「よくやった」「胸を張って!」

 熱暑のスタンドで声を涸らした生徒、保護者、教職員。汗だくのパフォーマンスでチームを鼓舞したダンスチーム。やけどしそうに熱くなった楽器を鳴らし続けた吹奏楽部。応援席も一丸となってナインの背中を押しましたが、逆転はならず、無情のゲームセット。

 ベンチ前に整列し、一礼するナインの中には、泣き崩れ、グラウンドに膝を落とす姿も。応援席からは「よくやった」「胸を張っていいぞ」と、ねぎらいの言葉が次々に掛けられました。

 失策がらみで大敗した春の大会。守備を鍛え直すことからチームは再出発しました。合言葉は「凡事徹底」。基本の反復を繰り返しました。大黒柱の中原は本格派のこだわりを捨て、制球重視のフォームに。チームのため、勝利のために自分に何ができるか、一人ひとりが考え、行動するチームに成長して臨んだ今大会でした。

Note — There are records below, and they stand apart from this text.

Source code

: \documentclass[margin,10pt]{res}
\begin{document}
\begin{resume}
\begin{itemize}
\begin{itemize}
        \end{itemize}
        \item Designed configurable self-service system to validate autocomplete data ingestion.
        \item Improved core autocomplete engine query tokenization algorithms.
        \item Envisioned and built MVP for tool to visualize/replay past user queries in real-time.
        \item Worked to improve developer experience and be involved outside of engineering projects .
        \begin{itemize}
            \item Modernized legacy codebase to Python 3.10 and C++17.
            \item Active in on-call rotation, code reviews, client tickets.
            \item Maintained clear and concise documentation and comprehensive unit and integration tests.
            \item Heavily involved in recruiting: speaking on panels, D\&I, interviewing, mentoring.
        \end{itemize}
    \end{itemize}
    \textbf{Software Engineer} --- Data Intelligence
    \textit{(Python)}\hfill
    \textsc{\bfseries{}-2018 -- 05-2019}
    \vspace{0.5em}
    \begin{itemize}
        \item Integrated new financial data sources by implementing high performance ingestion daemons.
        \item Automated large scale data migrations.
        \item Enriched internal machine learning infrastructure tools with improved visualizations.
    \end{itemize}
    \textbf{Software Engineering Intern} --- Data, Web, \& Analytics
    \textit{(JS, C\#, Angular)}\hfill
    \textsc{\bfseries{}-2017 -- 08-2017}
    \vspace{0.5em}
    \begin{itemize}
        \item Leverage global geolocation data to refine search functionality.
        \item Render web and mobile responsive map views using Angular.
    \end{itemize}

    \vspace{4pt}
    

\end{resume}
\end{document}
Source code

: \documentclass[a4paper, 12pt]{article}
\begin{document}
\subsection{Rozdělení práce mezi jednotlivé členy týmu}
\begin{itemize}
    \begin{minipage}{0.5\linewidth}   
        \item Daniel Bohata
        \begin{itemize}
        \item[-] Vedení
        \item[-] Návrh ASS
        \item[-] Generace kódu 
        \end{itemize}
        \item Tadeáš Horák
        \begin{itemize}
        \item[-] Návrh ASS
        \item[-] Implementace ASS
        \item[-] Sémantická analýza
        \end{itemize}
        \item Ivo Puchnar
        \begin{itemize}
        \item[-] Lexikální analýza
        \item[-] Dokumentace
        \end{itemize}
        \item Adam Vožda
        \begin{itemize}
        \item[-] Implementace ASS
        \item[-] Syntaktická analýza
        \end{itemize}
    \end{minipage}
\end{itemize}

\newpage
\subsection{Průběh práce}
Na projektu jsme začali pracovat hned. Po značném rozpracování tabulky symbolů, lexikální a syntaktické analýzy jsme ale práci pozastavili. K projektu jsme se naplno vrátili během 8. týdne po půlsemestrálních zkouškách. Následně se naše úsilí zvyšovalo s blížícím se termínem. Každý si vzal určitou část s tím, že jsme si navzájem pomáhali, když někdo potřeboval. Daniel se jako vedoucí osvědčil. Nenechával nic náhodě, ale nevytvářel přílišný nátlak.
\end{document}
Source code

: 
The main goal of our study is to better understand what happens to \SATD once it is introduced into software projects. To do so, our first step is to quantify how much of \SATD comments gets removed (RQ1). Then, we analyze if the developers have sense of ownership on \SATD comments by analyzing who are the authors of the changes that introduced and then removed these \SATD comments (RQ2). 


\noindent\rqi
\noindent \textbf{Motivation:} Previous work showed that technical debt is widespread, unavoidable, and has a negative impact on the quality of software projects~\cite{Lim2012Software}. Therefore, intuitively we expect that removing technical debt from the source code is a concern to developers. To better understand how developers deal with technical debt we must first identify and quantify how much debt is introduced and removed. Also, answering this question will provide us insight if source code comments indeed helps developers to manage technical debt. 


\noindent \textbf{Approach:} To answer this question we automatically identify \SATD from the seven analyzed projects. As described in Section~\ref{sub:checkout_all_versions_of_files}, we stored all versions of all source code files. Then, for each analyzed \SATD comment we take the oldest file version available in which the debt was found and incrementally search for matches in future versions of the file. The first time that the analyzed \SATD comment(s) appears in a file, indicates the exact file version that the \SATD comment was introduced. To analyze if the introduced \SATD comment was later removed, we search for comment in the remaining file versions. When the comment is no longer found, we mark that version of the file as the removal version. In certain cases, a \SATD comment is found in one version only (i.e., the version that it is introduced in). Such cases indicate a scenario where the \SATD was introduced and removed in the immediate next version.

 グラウンドには、見違えるほどたくましくなった選手の姿がありました。鍛え上げた守りは初戦から3試合連続で無失策。中原は制球難が影を潜め、初戦から連続24イニング無失点の快投を演じました。準々決勝こそ、攻守にほころびが出ましたが、「フォア・ザ・チーム」の強い思いが、各選手のプレーの端々に感じられる、いいチームでした。

 創部以来初のベスト4、さらにその先の頂点とあこがれの甲子園へという悲願は今回断たれましたが、夢は新チームに託したいと思います。

 健闘した選手たちに贈る言葉は「いい夏を、ありがとう」―。そして、多くの皆様の心からのご声援に感謝します。ありがとうございました。